How Canteen debunked IT myths in the not-for-profit sector

Jun 14, 2022
Machine Learning

Canteen’s data and tech boss shares how he managed to do more with a tight budget and also attract and retain talent.

Raul Caceres, GM data and technology at Canteen
Credit: Raw Life Studios | CIO Summit

Limited budgets and legacy systems are a common issue in many industries and that is also true for not-for-profit organisations. When Raul Caceres joined Canteen, an Australian support organisation for young people living with cancer, in 2019, Caceres found a failed CRM implementation, issues with the organisations websites and projects blowing out the budgets.

For Caceres, general manager for data and technology, previous experience as a volunteer in a beekeeping enterprise in Sierra Leone inspired him to focus on exploring the use of social innovation methodologies to enable individuals and organisations to create positive change. At Canteen, he and his team have used digital tools to improve the quality of life for young people with cancer.

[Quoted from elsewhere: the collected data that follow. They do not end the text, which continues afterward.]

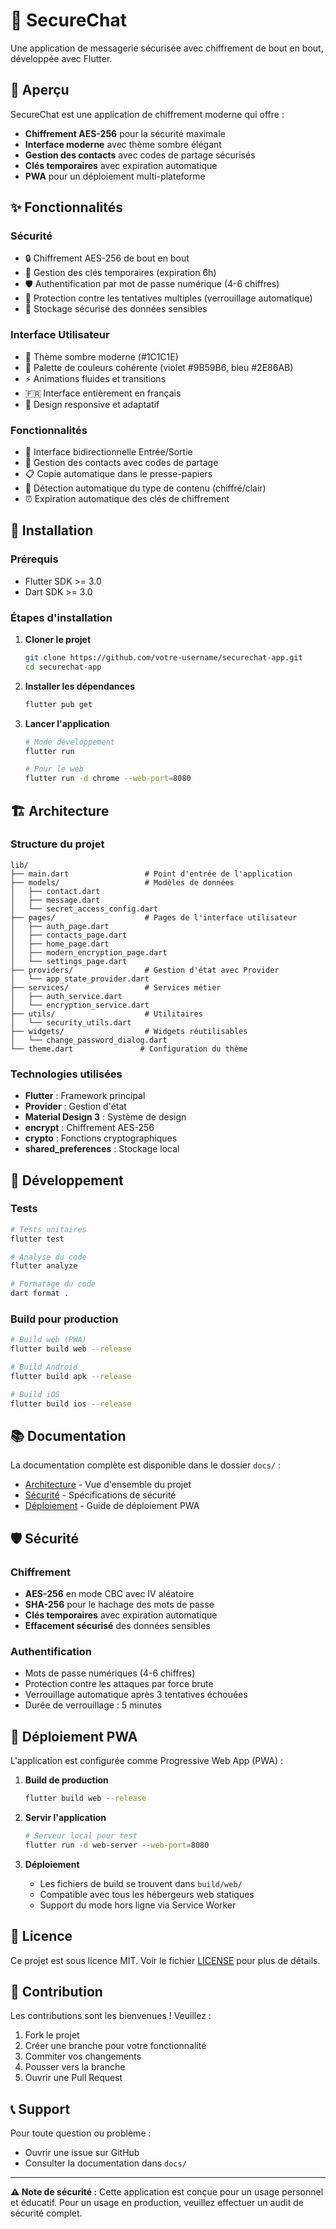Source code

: # 🔐 SecureChat

Une application de messagerie sécurisée avec chiffrement de bout en bout, développée avec Flutter.

## 📱 Aperçu

SecureChat est une application de chiffrement moderne qui offre :
- **Chiffrement AES-256** pour la sécurité maximale
- **Interface moderne** avec thème sombre élégant
- **Gestion des contacts** avec codes de partage sécurisés
- **Clés temporaires** avec expiration automatique
- **PWA** pour un déploiement multi-plateforme

## ✨ Fonctionnalités

### Sécurité
- 🔒 Chiffrement AES-256 de bout en bout
- 🔑 Gestion des clés temporaires (expiration 6h)
- 🛡️ Authentification par mot de passe numérique (4-6 chiffres)
- 🚨 Protection contre les tentatives multiples (verrouillage automatique)
- 📱 Stockage sécurisé des données sensibles

### Interface Utilisateur
- 🌙 Thème sombre moderne (#1C1C1E)
- 🎨 Palette de couleurs cohérente (violet #9B59B6, bleu #2E86AB)
- ⚡ Animations fluides et transitions
- 🇫🇷 Interface entièrement en français
- 📱 Design responsive et adaptatif

### Fonctionnalités
- 💬 Interface bidirectionnelle Entrée/Sortie
- 👥 Gestion des contacts avec codes de partage
- 📋 Copie automatique dans le presse-papiers
- 🔄 Détection automatique du type de contenu (chiffré/clair)
- ⏰ Expiration automatique des clés de chiffrement

## 🚀 Installation

### Prérequis
- Flutter SDK >= 3.0
- Dart SDK >= 3.0

### Étapes d'installation

1. **Cloner le projet**
   ```bash
   git clone https://github.com/votre-username/securechat-app.git
   cd securechat-app
   ```

2. **Installer les dépendances**
   ```bash
   flutter pub get
   ```

3. **Lancer l'application**
   ```bash
   # Mode développement
   flutter run

   # Pour le web
   flutter run -d chrome --web-port=8080
   ```

## 🏗️ Architecture

### Structure du projet
```
lib/
├── main.dart                 # Point d'entrée de l'application
├── models/                   # Modèles de données
│   ├── contact.dart
│   ├── message.dart
│   └── secret_access_config.dart
├── pages/                    # Pages de l'interface utilisateur
│   ├── auth_page.dart
│   ├── contacts_page.dart
│   ├── home_page.dart
│   ├── modern_encryption_page.dart
│   └── settings_page.dart
├── providers/                # Gestion d'état avec Provider
│   └── app_state_provider.dart
├── services/                 # Services métier
│   ├── auth_service.dart
│   └── encryption_service.dart
├── utils/                    # Utilitaires
│   └── security_utils.dart
├── widgets/                  # Widgets réutilisables
│   └── change_password_dialog.dart
└── theme.dart               # Configuration du thème
```

### Technologies utilisées
- **Flutter** : Framework principal
- **Provider** : Gestion d'état
- **Material Design 3** : Système de design
- **encrypt** : Chiffrement AES-256
- **crypto** : Fonctions cryptographiques
- **shared_preferences** : Stockage local

## 🔧 Développement

### Tests
```bash
# Tests unitaires
flutter test

# Analyse du code
flutter analyze

# Formatage du code
dart format .
```

### Build pour production
```bash
# Build web (PWA)
flutter build web --release

# Build Android
flutter build apk --release

# Build iOS
flutter build ios --release
```

## 📚 Documentation

La documentation complète est disponible dans le dossier `docs/` :
- [Architecture](docs/README.md) - Vue d'ensemble du projet
- [Sécurité](docs/README.md) - Spécifications de sécurité
- [Déploiement](docs/README.md) - Guide de déploiement PWA

## 🛡️ Sécurité

### Chiffrement
- **AES-256** en mode CBC avec IV aléatoire
- **SHA-256** pour le hachage des mots de passe
- **Clés temporaires** avec expiration automatique
- **Effacement sécurisé** des données sensibles

### Authentification
- Mots de passe numériques (4-6 chiffres)
- Protection contre les attaques par force brute
- Verrouillage automatique après 3 tentatives échouées
- Durée de verrouillage : 5 minutes

## 🚀 Déploiement PWA

L'application est configurée comme Progressive Web App (PWA) :

1. **Build de production**
   ```bash
   flutter build web --release
   ```

2. **Servir l'application**
   ```bash
   # Serveur local pour test
   flutter run -d web-server --web-port=8080
   ```

3. **Déploiement**
   - Les fichiers de build se trouvent dans `build/web/`
   - Compatible avec tous les hébergeurs web statiques
   - Support du mode hors ligne via Service Worker

## 📄 Licence

Ce projet est sous licence MIT. Voir le fichier [LICENSE](LICENSE) pour plus de détails.

## 🤝 Contribution

Les contributions sont les bienvenues ! Veuillez :
1. Fork le projet
2. Créer une branche pour votre fonctionnalité
3. Commiter vos changements
4. Pousser vers la branche
5. Ouvrir une Pull Request

## 📞 Support

Pour toute question ou problème :
- Ouvrir une issue sur GitHub
- Consulter la documentation dans `docs/`

---

**⚠️ Note de sécurité :** Cette application est conçue pour un usage personnel et éducatif. Pour un usage en production, veuillez effectuer un audit de sécurité complet.
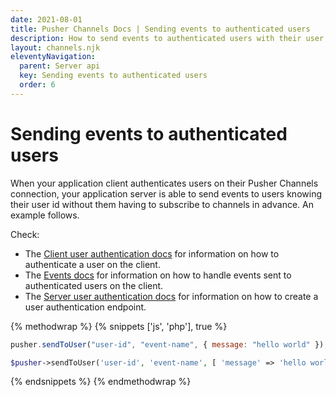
 ```yaml
---
date: 2021-08-01
title: Pusher Channels Docs | Sending events to authenticated users
description: How to send events to authenticated users with their user id
layout: channels.njk
eleventyNavigation:
  parent: Server api
  key: Sending events to authenticated users
  order: 6
---
```


# Sending events to authenticated users

When your application client authenticates users on their Pusher Channels connection, your application server is able to send events to users knowing their user id without them having to subscribe to channels in advance. An example follows.

Check:
- The [Client user authentication docs](/docs/channels/using_channels/user-authentication) for information on how to authenticate a user on the client.
- The [Events docs](/docs/channels/using_channels/events/#binding-on-the-user-object) for information on how to handle events sent to authenticated users on the client.
- The [Server user authentication docs](/docs/channels/server_api/authenticating-users) for information on how to create a user authentication endpoint.

{% methodwrap %}
{% snippets ['js', 'php'], true %}

```js
pusher.sendToUser("user-id", "event-name", { message: "hello world" });
```

```php
$pusher->sendToUser('user-id', 'event-name', [ 'message' => 'hello world' ]);
```

{% endsnippets %}
{% endmethodwrap %}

Speaking recently at CIO Australia parent company Foundry’s CIO Summit, Caceres demystified some of the long-held beliefs about being a technology leader in the not-for-profit sector such as the value of data sets, what IT can do with tight budgets, and competing with big tech for talent.

How data sets can create value

Canteen uses machine learning technologies to predict donor income and reduce customer attrition. He and his team created an algorithm that helped predict expected income for the organisation provided by regular donors by analysing about 10 million rows of data.

He says this was one of the most important tools that the organisation used during COVID-19 to ensure it was making the right decisions about staffing across the organisation and to determine if workforce reductions were needed. “We had confidence that we knew the income we were going to receive. Over the past couple of years, we’ve been able to predict income within a 0.5% margin of error. This has been fantastic for the organisation,” Caceres says.

The same data set has also been used to find signs that donors are wanting to cancel their regular contributions. “We can prioritise these [donors], call them to thank them for what they are doing and remind them why it’s so important to give to Canteen. It’s a lot cheaper to do than look for another donor,” he says.

Machine learning technologies are also being used to improve campaign targeting. Data is analysed to uncover individuals and organisations that are the best fit for a specific campaign. This reduces ‘donor fatigue’, which is very common in the not-for-profit space, says Caceres.

Meanwhile, natural language processing is used to improve the safety of young people who engage with Canteen. “It is important that young people don’t share their personal details in their posts [online], but at the same time, we can’t have people looking at every single post across the community. So, we identify when somebody is trying to share personal information and we let them know why it’s not good to do that in an online community. Then we help facilitate some of those connections,” Caceres says. “We are also able to start doing some sentiment analysis which is a great tool [to help] clinicians prioritise the young people that they need to support.”.

Innovating with tight budgets

Since COVID-19 hit in early 2020, organisations such as Canteen have been asking themselves if they need to cut costs during what has been a difficult economic period. But as Caceres says, the use of machine learning and artificial intelligence technologies have created value because donor income is increasing and young people with cancer are being better served. “Some of the time that our clinicians were taking to process data is now being spent with the young people that they are trying to serve,” he says.

Canteen is also running a telepresence program for young people with cancer who are unable to attend school and need to continue their studies from hospital or home.

Further, virtual reality gaming technologies are being adopted to help clinicians engage with young males, in particular, who are a difficult population to target in the psychosocial support space, Caceres says.

Not-for-profits compete for talent with big tech

As a not-for-profit, Canteen doesn’t have the big budgets that are necessary to attract technology experts who can earn more money working in the private sector. His solution is to find people who are ‘mission-driven’.

“More and more these days, people don’t want just a 9-to-5 job, sitting in front of a computer processing data. They really want to feel that what they are doing is connecting to a mission that is bigger than themselves. We’ve been very lucky to have identified the right talent that is also aligned with the mission,” Caceres says.

Flexible work environments have been popular at Canteen, even before COVID-19, with staff been given the option to work different hours or work from home. Finding ways to give people ownership over their work is also important when competing against higher salaries in the private sector. “It’s about [ensuring] staff feel firsthand that the work they are doing daily — whether it’s building a data engineering pipeline or writing some Python code — has a direct impact in improving the lives of young people,” says Caceres.